Uma Virupaksha Kulkarni, an accomplished author and translator, was born on October 1, 1950 in Belgaum, Karnataka. She attended Saraswati Mandir for her primary education, and Thalakwadi High School for her secondary schooling. Kulkarni did her higher education at Rani Parvatibai College before earning an MA in art and painting from SNDT University, Pune, in 1983. She furthered her academic pursuits by completing her PhD with a dissertation titled The Evolution, Development, and Artistic Features of the Dravidian Style in Indian Temple Sculpture. Kulkarni is renowned for expanding horizons of Marathi literature by translating well-known Kannada works into Marathi.
She has translated 23 novels, three collections of short stories, five plays, and two autobiographies, expanding the sphere of popularity of Kannada literature and promoting national cohesion through her small but significant efforts. Besides translations, her independent writings have been published and broadcast on All India Radio and television. She is also a famous screenwriter, lyricist and dialogue writer. Kulkarni, born Sushma Bhagwantrao Kulkarni, married Virupaksha Kulkarni, an engineer and admirer of Kannada literature. She learned Kannada only as an adult through conversations with friends.
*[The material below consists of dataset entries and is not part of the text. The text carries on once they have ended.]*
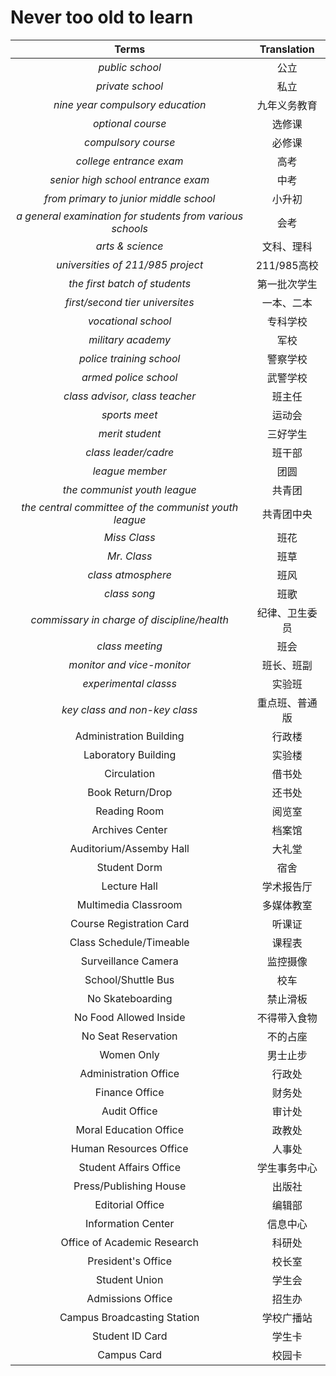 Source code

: # Never too old to learn

Terms|Translation
:---:|:---:
_public school_ |公立
_private school_  |私立
_nine year compulsory education_ |九年义务教育
_optional course_ |选修课
_compulsory course_ |必修课
_college entrance exam_ |高考
_senior high school entrance exam_ |中考
_from primary to junior middle school_ |小升初
_a general examination for students from various schools_ |会考
_arts & science_ |文科、理科
_universities of 211/985 project_ |211/985高校
_the first batch of students_ |第一批次学生
_first/second tier universites_ |一本、二本
_vocational school_ |专科学校
_military academy_ |军校
_police training school_ |警察学校
_armed police school_ |武警学校
_class advisor, class teacher_ |班主任
_sports meet_ |运动会
_merit student_ |三好学生
_class leader/cadre_ |班干部
_league member_ |团圆
_the communist youth league_ |共青团
_the central committee of the communist youth league_ |共青团中央
_Miss Class_ |班花
_Mr. Class_ |班草
_class atmosphere_ |班风
_class song_ |班歌
_commissary in charge of discipline/health_ |纪律、卫生委员
_class meeting_ |班会
_monitor and vice-monitor_ |班长、班副
_experimental classs_ |实验班
_key class and non-key class_ |重点班、普通版
Administration Building|行政楼
Laboratory Building|实验楼
Circulation|借书处
Book Return/Drop|还书处
Reading Room|阅览室
Archives Center|档案馆
Auditorium/Assemby Hall|大礼堂
Student Dorm|宿舍
Lecture Hall|学术报告厅
Multimedia Classroom|多媒体教室
Course Registration Card|听课证
Class Schedule/Timeable|课程表
Surveillance Camera|监控摄像
School/Shuttle Bus|校车
No Skateboarding|禁止滑板
No Food Allowed Inside|不得带入食物
No Seat Reservation|不的占座
Women Only|男士止步
Administration Office|行政处
Finance Office|财务处
Audit Office|审计处
Moral Education Office|政教处
Human Resources Office|人事处
Student Affairs Office|学生事务中心
Press/Publishing House|出版社
Editorial Office|编辑部
Information Center|信息中心
Office of Academic Research|科研处
President's Office|校长室
Student Union|学生会
Admissions Office|招生办
Campus Broadcasting Station|学校广播站
Student ID Card|学生卡
Campus Card|校园卡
Her inspiration to bridge the gap between Kannada and Marathi literature arose after three Kannada writers received the Jnanpith Award three times, followed closely by Marathi writers. Kulkarni collaborated with her husband, who searched for appropriate materials, and she translated them. Their first collaboration was in 1980, with the Marathi translation of Shivram Karantha’s novel Tanmanachya Bhovryaat. Kulkarni wrote several books, including Eka Veglya Lagnachi Goshta, Mavshicha Salla, and Ketkar Vahini.
Her work has received multiple awards, such as the Sahitya Akademi Translation Award, the Maharashtra Gaurav Award, the Maharashtra Sahitya Parishad Award, and the Tarkatirtha Laxmanshastri Joshi Award. Uma Kulkarni's contribution to the literary world is immense, and her efforts to bring two literary traditions together have garnered her much appreciation and recognition. Her work has enriched Marathi literature and helped to bridge the gap between different languages and cultures.